Her insatiable appetite for more of your money won't be quenched until no one in Michigan is left with a job.

"In five years, you’re going to be blown away by the strength and diversity of Michigan’s transformed economy." - Governor Granholm, State of the State address, January 25, 2006 (unemployment rate was 6.2%).


  1. It's kind of funny, I've never seen the full "blown away" quote in context before (thanks for posting it).

    When one puts it in the actual context in which it was spoken - she's well on track to be right. In spite of the national recession and our high unemployment rate, we're still here and our quality of life is still high. Best of all, our economy is in the process of diverisification (as West Michigan's booming development demonstrates).

    The tax increases we passed were enough when we passed them; if it weren't for the current recession - the state budget would be $64 million in the black (and possibly more but the numbers on the return from the film credits and the Earned Income Tax Credit aren't in); the vast majority of the budget deficit we're facing is entirely due to the national economic situation.

    There's plenty of evidence that we need to go back to a more progressive tax structure.
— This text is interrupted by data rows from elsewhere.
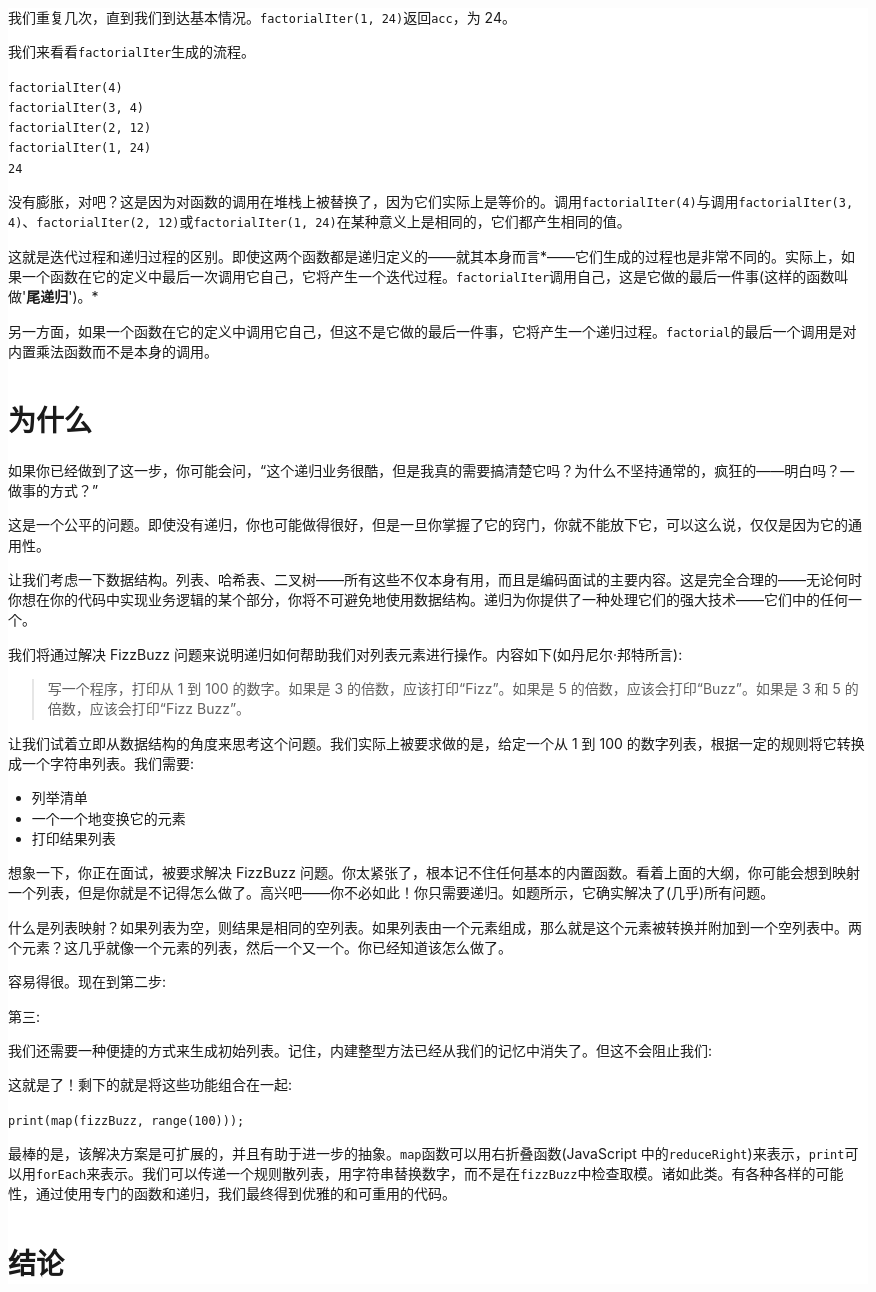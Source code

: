 我们重复几次，直到我们到达基本情况。`factorialIter(1, 24)`返回`acc`，为 24。

我们来看看`factorialIter`生成的流程。

```
factorialIter(4)
factorialIter(3, 4)
factorialIter(2, 12) 
factorialIter(1, 24)
24
```

没有膨胀，对吧？这是因为对函数的调用在堆栈上被替换了，因为它们实际上是等价的。调用`factorialIter(4)`与调用`factorialIter(3,4)`、`factorialIter(2, 12)`或`factorialIter(1, 24)`在某种意义上是相同的，它们都产生相同的值。

这就是迭代过程和递归过程的区别。即使这两个函数都是递归定义的——就其本身而言*——它们生成的过程也是非常不同的。实际上，如果一个函数在它的定义中最后一次调用它自己，它将产生一个迭代过程。`factorialIter`调用自己，这是它做的最后一件事(这样的函数叫做'**尾递归**')。*

另一方面，如果一个函数在它的定义中调用它自己，但这不是它做的最后一件事，它将产生一个递归过程。`factorial`的最后一个调用是对内置乘法函数而不是本身的调用。

# 为什么

如果你已经做到了这一步，你可能会问，“这个递归业务很酷，但是我真的需要搞清楚它吗？为什么不坚持通常的，疯狂的——明白吗？—做事的方式？”

这是一个公平的问题。即使没有递归，你也可能做得很好，但是一旦你掌握了它的窍门，你就不能放下它，可以这么说，仅仅是因为它的通用性。

让我们考虑一下数据结构。列表、哈希表、二叉树——所有这些不仅本身有用，而且是编码面试的主要内容。这是完全合理的——无论何时你想在你的代码中实现业务逻辑的某个部分，你将不可避免地使用数据结构。递归为你提供了一种处理它们的强大技术——它们中的任何一个。

我们将通过解决 FizzBuzz 问题来说明递归如何帮助我们对列表元素进行操作。内容如下(如丹尼尔·邦特所言):

> 写一个程序，打印从 1 到 100 的数字。如果是 3 的倍数，应该打印“Fizz”。如果是 5 的倍数，应该会打印“Buzz”。如果是 3 和 5 的倍数，应该会打印“Fizz Buzz”。

让我们试着立即从数据结构的角度来思考这个问题。我们实际上被要求做的是，给定一个从 1 到 100 的数字列表，根据一定的规则将它转换成一个字符串列表。我们需要:

*   列举清单
*   一个一个地变换它的元素
*   打印结果列表

想象一下，你正在面试，被要求解决 FizzBuzz 问题。你太紧张了，根本记不住任何基本的内置函数。看着上面的大纲，你可能会想到映射一个列表，但是你就是不记得怎么做了。高兴吧——你不必如此！你只需要递归。如题所示，它确实解决了(几乎)所有问题。

什么是列表映射？如果列表为空，则结果是相同的空列表。如果列表由一个元素组成，那么就是这个元素被转换并附加到一个空列表中。两个元素？这几乎就像一个元素的列表，然后一个又一个。你已经知道该怎么做了。

容易得很。现在到第二步:

第三:

我们还需要一种便捷的方式来生成初始列表。记住，内建整型方法已经从我们的记忆中消失了。但这不会阻止我们:

这就是了！剩下的就是将这些功能组合在一起:

```
print(map(fizzBuzz, range(100)));
```

最棒的是，该解决方案是可扩展的，并且有助于进一步的抽象。`map`函数可以用右折叠函数(JavaScript 中的`reduceRight`)来表示，`print`可以用`forEach`来表示。我们可以传递一个规则散列表，用字符串替换数字，而不是在`fizzBuzz`中检查取模。诸如此类。有各种各样的可能性，通过使用专门的函数和递归，我们最终得到优雅的和可重用的代码。

# 结论
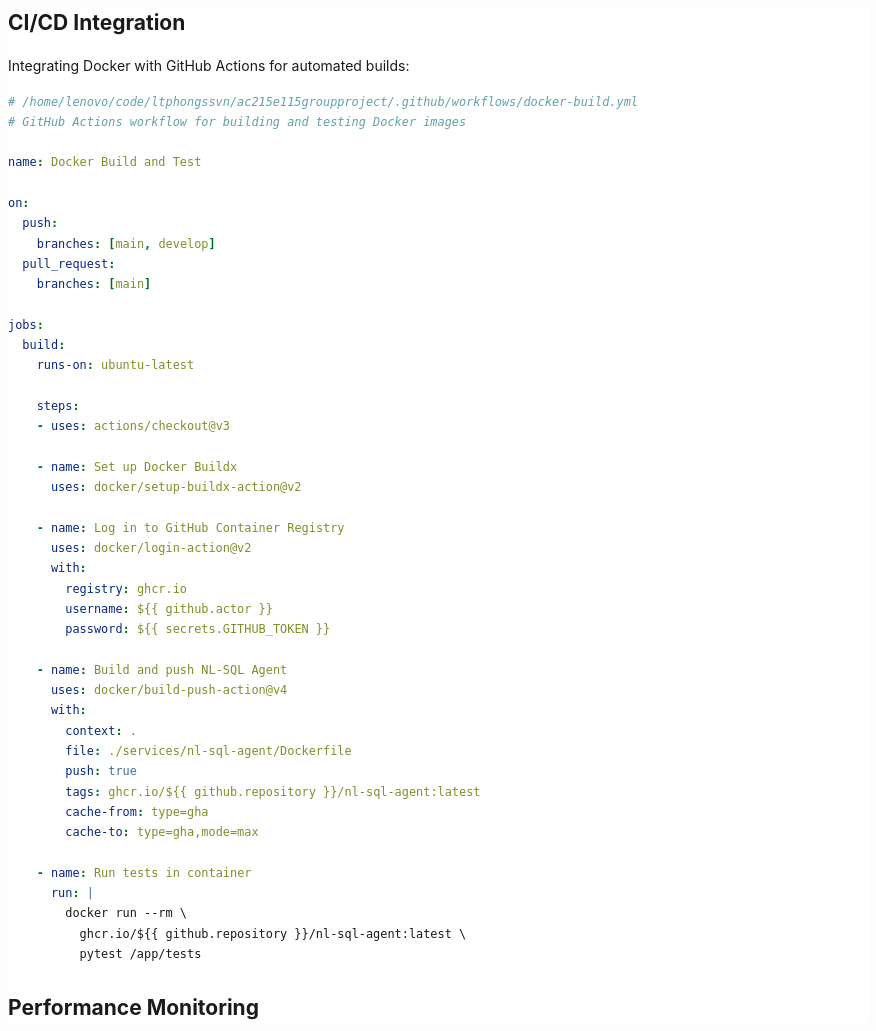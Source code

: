 ## CI/CD Integration

Integrating Docker with GitHub Actions for automated builds:

```yaml
# /home/lenovo/code/ltphongssvn/ac215e115groupproject/.github/workflows/docker-build.yml
# GitHub Actions workflow for building and testing Docker images

name: Docker Build and Test

on:
  push:
    branches: [main, develop]
  pull_request:
    branches: [main]

jobs:
  build:
    runs-on: ubuntu-latest
    
    steps:
    - uses: actions/checkout@v3
    
    - name: Set up Docker Buildx
      uses: docker/setup-buildx-action@v2
    
    - name: Log in to GitHub Container Registry
      uses: docker/login-action@v2
      with:
        registry: ghcr.io
        username: ${{ github.actor }}
        password: ${{ secrets.GITHUB_TOKEN }}
    
    - name: Build and push NL-SQL Agent
      uses: docker/build-push-action@v4
      with:
        context: .
        file: ./services/nl-sql-agent/Dockerfile
        push: true
        tags: ghcr.io/${{ github.repository }}/nl-sql-agent:latest
        cache-from: type=gha
        cache-to: type=gha,mode=max
    
    - name: Run tests in container
      run: |
        docker run --rm \
          ghcr.io/${{ github.repository }}/nl-sql-agent:latest \
          pytest /app/tests
```

## Performance Monitoring

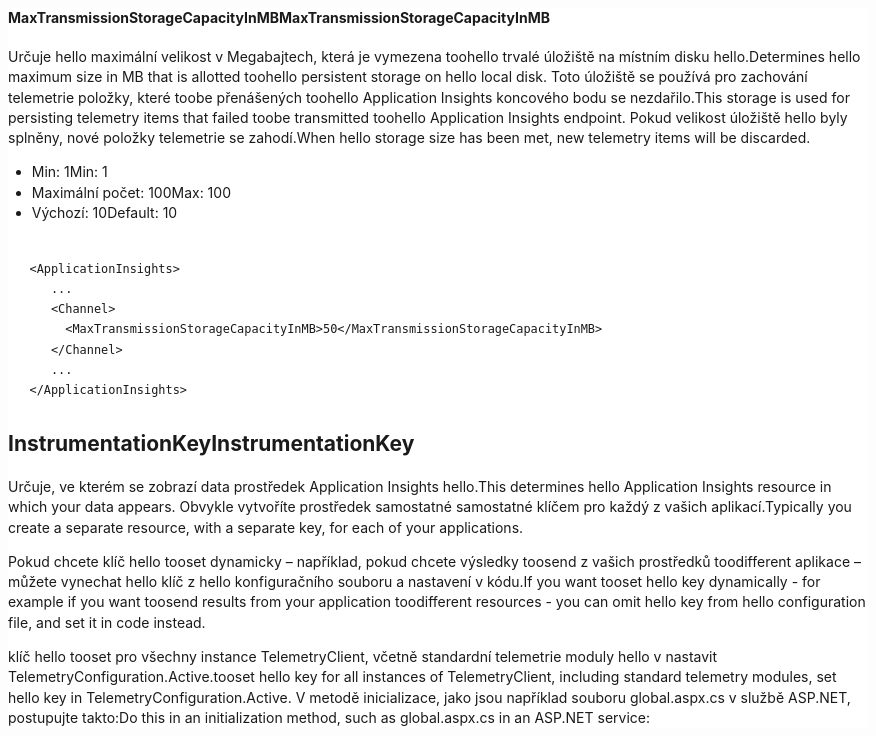 #### <a name="maxtransmissionstoragecapacityinmb"></a><span data-ttu-id="1559c-224">MaxTransmissionStorageCapacityInMB</span><span class="sxs-lookup"><span data-stu-id="1559c-224">MaxTransmissionStorageCapacityInMB</span></span>
<span data-ttu-id="1559c-225">Určuje hello maximální velikost v Megabajtech, která je vymezena toohello trvalé úložiště na místním disku hello.</span><span class="sxs-lookup"><span data-stu-id="1559c-225">Determines hello maximum size in MB that is allotted toohello persistent storage on hello local disk.</span></span> <span data-ttu-id="1559c-226">Toto úložiště se používá pro zachování telemetrie položky, které toobe přenášených toohello Application Insights koncového bodu se nezdařilo.</span><span class="sxs-lookup"><span data-stu-id="1559c-226">This storage is used for persisting telemetry items that failed toobe transmitted toohello Application Insights endpoint.</span></span> <span data-ttu-id="1559c-227">Pokud velikost úložiště hello byly splněny, nové položky telemetrie se zahodí.</span><span class="sxs-lookup"><span data-stu-id="1559c-227">When hello storage size has been met, new telemetry items will be discarded.</span></span>

* <span data-ttu-id="1559c-228">Min: 1</span><span class="sxs-lookup"><span data-stu-id="1559c-228">Min: 1</span></span>
* <span data-ttu-id="1559c-229">Maximální počet: 100</span><span class="sxs-lookup"><span data-stu-id="1559c-229">Max: 100</span></span>
* <span data-ttu-id="1559c-230">Výchozí: 10</span><span class="sxs-lookup"><span data-stu-id="1559c-230">Default: 10</span></span>

```

   <ApplicationInsights>
      ...
      <Channel>
        <MaxTransmissionStorageCapacityInMB>50</MaxTransmissionStorageCapacityInMB>
      </Channel>
      ...
   </ApplicationInsights>
```



## <a name="instrumentationkey"></a><span data-ttu-id="1559c-231">InstrumentationKey</span><span class="sxs-lookup"><span data-stu-id="1559c-231">InstrumentationKey</span></span>
<span data-ttu-id="1559c-232">Určuje, ve kterém se zobrazí data prostředek Application Insights hello.</span><span class="sxs-lookup"><span data-stu-id="1559c-232">This determines hello Application Insights resource in which your data appears.</span></span> <span data-ttu-id="1559c-233">Obvykle vytvoříte prostředek samostatné samostatné klíčem pro každý z vašich aplikací.</span><span class="sxs-lookup"><span data-stu-id="1559c-233">Typically you create a separate resource, with a separate key, for each of your applications.</span></span>

<span data-ttu-id="1559c-234">Pokud chcete klíč hello tooset dynamicky – například, pokud chcete výsledky toosend z vašich prostředků toodifferent aplikace – můžete vynechat hello klíč z hello konfiguračního souboru a nastavení v kódu.</span><span class="sxs-lookup"><span data-stu-id="1559c-234">If you want tooset hello key dynamically - for example if you want toosend results from your application toodifferent resources - you can omit hello key from hello configuration file, and set it in code instead.</span></span>

<span data-ttu-id="1559c-235">klíč hello tooset pro všechny instance TelemetryClient, včetně standardní telemetrie moduly hello v nastavit TelemetryConfiguration.Active.</span><span class="sxs-lookup"><span data-stu-id="1559c-235">tooset hello key for all instances of TelemetryClient, including standard telemetry modules, set hello key in TelemetryConfiguration.Active.</span></span> <span data-ttu-id="1559c-236">V metodě inicializace, jako jsou například souboru global.aspx.cs v službě ASP.NET, postupujte takto:</span><span class="sxs-lookup"><span data-stu-id="1559c-236">Do this in an initialization method, such as global.aspx.cs in an ASP.NET service:</span></span>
In spite of the fact that the wealthy are paying less proportionally than they have in years - that wealth isn't making its way to employment or economic growth:

    I'm curious to see if you've read Peter Luke's recent piece in the Press:

  2. Michigan's quality of life has been deteriorating. See the Senate Fiscal Agency's Dec 18 economic report:

    State employment has been dropping since 2000, and state wage growth has been lagging the national average for years (see pages 14 and 15). In fact, wage growth has been negative (see page 9).

    Michigan still has the highest dependency in the nation on the auto industry. I think West Michigan is the only bright spot in the state.

    I think a good argument could actually be made for a higher gas tax, assuming that the money actually goes to repairing road infrastructure, but the business tax surcharge is possibly the worst medicine for an ailing economy.

  3. Michigan's quality of life continues to deteriorate primarily because we're in the middle of a textbook structural change in employment and secondarily because of the idealogues who fight any attempt to change the state's outmoded tax structure (who wield disproportionate power because of the term-limited legislature which is in disarray).

    Stagnant wage growth isn't unique to Michigan though - that's been a nationwide trend for decades.

    I agree - the business surcharge was a terrible idea - but it was caused by those same idealogues who refused the alternative (lumping it into the income tax rate).